Future Trends and Projections
If current trends persist, the report estimates that Indian traders could transact ₹17.7 lakh crore on offshore platforms over the next five years.
- This could result in a loss of ₹17,700 crore in uncollected TDS for the government.
Reasons Behind Offshore Migration
The strict tax policies are a key reason for traders moving to foreign platforms. For example:
- The TDS rate on crypto transactions in India is 1%, significantly higher than other investment avenues like stocks and commodities.
- Indian exchanges face stricter compliance requirements, making them less attractive compared to offshore platforms.
Recommendations from the Esya Centre
The report proposes several policy changes to address these issues:
- Reduce the TDS Rate
- Lowering the TDS rate from 1% to 0.01% could encourage traders to return to Indian platforms.
- This shift could generate between ₹9,169 crore and ₹18,338 crore in tax revenue over the next five years.
- Enforce Compliance for Offshore Platforms
- Amend tax laws to ensure that even foreign platforms are responsible for deducting TDS on transactions involving Indian users, regardless of their physical presence in India.
- Allow Loss Offsetting
- Traders should be allowed to offset losses against gains in crypto trades, similar to other investments.

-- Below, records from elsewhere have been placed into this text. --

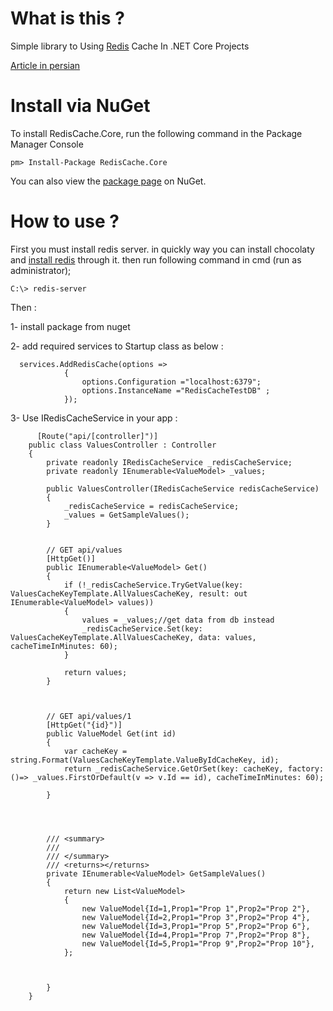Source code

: # What is this ?

Simple library to Using [Redis](http://redis.io) Cache In .NET Core Projects

[Article in persian](http://www.codeblock.ir/article/44/%D9%BE%DB%8C%D8%A7%D8%AF%D9%87-%D8%B3%D8%A7%D8%B2%DB%8C-redis-cache-%D8%AF%D8%B1-asp-net-core)

# Install via NuGet

To install RedisCache.Core, run the following command in the Package Manager Console
```code
pm> Install-Package RedisCache.Core
```
You can also view the [package page](https://www.nuget.org/packages/RedisCache.Core) on NuGet.

# How to use ?

First you must install redis server. in quickly way you can install chocolaty and [install redis](https://chocolatey.org/packages/redis-64/) through it. then run following command in cmd (run as administrator);

```code
C:\> redis-server 
```


Then :

1- install package from nuget

2- add required services to Startup class as below :
```code
  services.AddRedisCache(options =>
            {
                options.Configuration ="localhost:6379";
                options.InstanceName ="RedisCacheTestDB" ;
            });
```
3- Use IRedisCacheService in your app :
```code
      [Route("api/[controller]")]
    public class ValuesController : Controller
    {
        private readonly IRedisCacheService _redisCacheService;
        private readonly IEnumerable<ValueModel> _values;

        public ValuesController(IRedisCacheService redisCacheService)
        {
            _redisCacheService = redisCacheService;
            _values = GetSampleValues();
        }


        // GET api/values
        [HttpGet()]
        public IEnumerable<ValueModel> Get()
        {
            if (!_redisCacheService.TryGetValue(key: ValuesCacheKeyTemplate.AllValuesCacheKey, result: out IEnumerable<ValueModel> values))
            {
                values = _values;//get data from db instead
                _redisCacheService.Set(key: ValuesCacheKeyTemplate.AllValuesCacheKey, data: values, cacheTimeInMinutes: 60);
            }

            return values;
        }



        // GET api/values/1
        [HttpGet("{id}")]
        public ValueModel Get(int id)
        {
            var cacheKey = string.Format(ValuesCacheKeyTemplate.ValueByIdCacheKey, id);
            return _redisCacheService.GetOrSet(key: cacheKey, factory:()=> _values.FirstOrDefault(v => v.Id == id), cacheTimeInMinutes: 60);

        }




        /// <summary>
        /// 
        /// </summary>
        /// <returns></returns>
        private IEnumerable<ValueModel> GetSampleValues()
        {
            return new List<ValueModel>
            {
                new ValueModel{Id=1,Prop1="Prop 1",Prop2="Prop 2"},
                new ValueModel{Id=2,Prop1="Prop 3",Prop2="Prop 4"},
                new ValueModel{Id=3,Prop1="Prop 5",Prop2="Prop 6"},
                new ValueModel{Id=4,Prop1="Prop 7",Prop2="Prop 8"},
                new ValueModel{Id=5,Prop1="Prop 9",Prop2="Prop 10"},
            };



        }
    }

```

- Create a Registration System
- Introduce a registration regime for crypto exchanges and mandate consumer protection measures to build trust in the domestic market.
- Simplify Tax Processes
- Implement a mechanism to report VDA transactions without imposing high transaction costs on users.
Challenges to Implementation
While these recommendations could improve the situation, implementing them may face resistance:
- Crypto’s decentralized nature: Cryptocurrencies are designed to avoid centralized regulation, making enforcement difficult.
- User trust issues: Indian traders may continue to prefer offshore platforms unless domestic platforms become more competitive and user-friendly.
Why This Matters
India introduced these rules to regulate a rapidly growing market and ensure compliance. However, the strict policies have unintentionally pushed traders toward foreign platforms, leading to significant tax revenue losses.
By revising tax rates and enforcing compliance for offshore platforms, India can encourage traders to return to domestic platforms. This would not only increase tax revenue but also strengthen India’s position in the global VDA market.